They say now is a bad time to do an upgrade given the situation with prices and stock. But having spent dozens of hours reading reviews and analytics and found 5800X at a quite reasonable price, I decided to go for it. 

 

The main reason was that I fly quite a lot of dynamic campaigns (like DCS Liberation and DCE) which are notoriously heavy on CPU and my 7700K did not fare too well in those. It was very noticeable when putting mission on pause - the FPS grew dramatically which was a prime indication that CPU is a bottleneck. The other reason was that I didn't win a silicon lottery with Kaby Lake and while it did run initially at 4,9GHz, the temps were high and the crystal eventually degraded to the point where it was barely holding 4,8 if I didn't stress it with all core workout. 

 

Methodology

Methodology is a far fetched word in this case. My goal was to see what kind of improvement would I get with this upgrade. So this is not a comparison of stock to stock.
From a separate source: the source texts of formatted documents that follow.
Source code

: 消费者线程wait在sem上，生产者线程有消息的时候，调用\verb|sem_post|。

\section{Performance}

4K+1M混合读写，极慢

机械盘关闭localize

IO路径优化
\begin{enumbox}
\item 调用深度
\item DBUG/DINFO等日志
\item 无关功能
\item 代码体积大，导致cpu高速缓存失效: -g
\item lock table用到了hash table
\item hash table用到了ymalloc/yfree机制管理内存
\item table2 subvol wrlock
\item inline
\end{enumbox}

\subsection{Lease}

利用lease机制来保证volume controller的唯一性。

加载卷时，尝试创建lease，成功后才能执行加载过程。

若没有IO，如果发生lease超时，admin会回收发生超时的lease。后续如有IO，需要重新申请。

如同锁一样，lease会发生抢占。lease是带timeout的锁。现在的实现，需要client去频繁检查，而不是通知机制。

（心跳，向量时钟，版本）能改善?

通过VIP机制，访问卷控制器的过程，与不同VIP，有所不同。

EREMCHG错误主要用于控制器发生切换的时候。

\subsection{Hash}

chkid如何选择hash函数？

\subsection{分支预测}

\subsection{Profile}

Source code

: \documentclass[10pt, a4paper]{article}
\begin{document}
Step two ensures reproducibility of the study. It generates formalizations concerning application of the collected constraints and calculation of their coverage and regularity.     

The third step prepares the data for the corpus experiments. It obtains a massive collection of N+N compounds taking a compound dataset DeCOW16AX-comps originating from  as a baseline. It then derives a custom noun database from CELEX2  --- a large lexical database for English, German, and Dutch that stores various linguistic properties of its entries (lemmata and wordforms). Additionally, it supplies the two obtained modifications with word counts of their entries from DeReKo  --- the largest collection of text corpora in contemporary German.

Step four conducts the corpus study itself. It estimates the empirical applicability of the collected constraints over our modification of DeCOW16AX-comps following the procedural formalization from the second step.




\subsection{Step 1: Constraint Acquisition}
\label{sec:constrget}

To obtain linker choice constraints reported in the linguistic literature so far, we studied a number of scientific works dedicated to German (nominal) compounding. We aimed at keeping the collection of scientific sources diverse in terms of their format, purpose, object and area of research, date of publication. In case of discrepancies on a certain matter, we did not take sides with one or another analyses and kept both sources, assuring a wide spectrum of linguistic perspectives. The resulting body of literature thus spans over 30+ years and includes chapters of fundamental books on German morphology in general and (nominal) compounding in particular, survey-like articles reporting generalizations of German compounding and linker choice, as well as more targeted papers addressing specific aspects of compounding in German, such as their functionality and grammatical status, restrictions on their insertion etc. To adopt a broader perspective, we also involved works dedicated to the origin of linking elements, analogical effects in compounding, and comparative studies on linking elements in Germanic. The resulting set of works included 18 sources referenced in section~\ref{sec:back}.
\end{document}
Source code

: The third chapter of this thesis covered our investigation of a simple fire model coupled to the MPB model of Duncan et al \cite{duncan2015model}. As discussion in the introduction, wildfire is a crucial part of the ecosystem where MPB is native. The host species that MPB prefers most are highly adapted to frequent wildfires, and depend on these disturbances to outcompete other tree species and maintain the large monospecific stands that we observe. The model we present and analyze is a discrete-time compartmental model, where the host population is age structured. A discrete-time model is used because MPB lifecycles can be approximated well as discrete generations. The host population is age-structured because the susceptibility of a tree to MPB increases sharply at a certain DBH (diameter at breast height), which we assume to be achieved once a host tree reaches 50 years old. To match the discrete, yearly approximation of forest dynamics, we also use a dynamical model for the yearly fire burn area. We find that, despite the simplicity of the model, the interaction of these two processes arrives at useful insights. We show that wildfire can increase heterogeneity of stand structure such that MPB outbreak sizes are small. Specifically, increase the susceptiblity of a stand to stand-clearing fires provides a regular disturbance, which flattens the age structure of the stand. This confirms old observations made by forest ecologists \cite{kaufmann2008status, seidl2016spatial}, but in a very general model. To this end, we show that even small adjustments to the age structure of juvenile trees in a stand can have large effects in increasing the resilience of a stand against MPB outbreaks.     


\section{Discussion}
I've spent about a day fine-tuning 5800X to get more juice out of it - same what I did with 7700K. The end-result is a bit of a WIP and the system is still to go though a thorough stability test. 

 

The memory and video card are the same and running with same configuration. Current RAM is not optimal for Zen 3, but I haven't got the new one yet. The drivers and DCS version are same as well. So we're comparing apples to apples in this case. Additionally there are some Cinebench and MSFS comparisons for a bit more perspective. 

 

The mission used for DCS testing is supposed to load the CPU. It has quite a few units and I'm using my VR graphics settings for both 2D and VR test. 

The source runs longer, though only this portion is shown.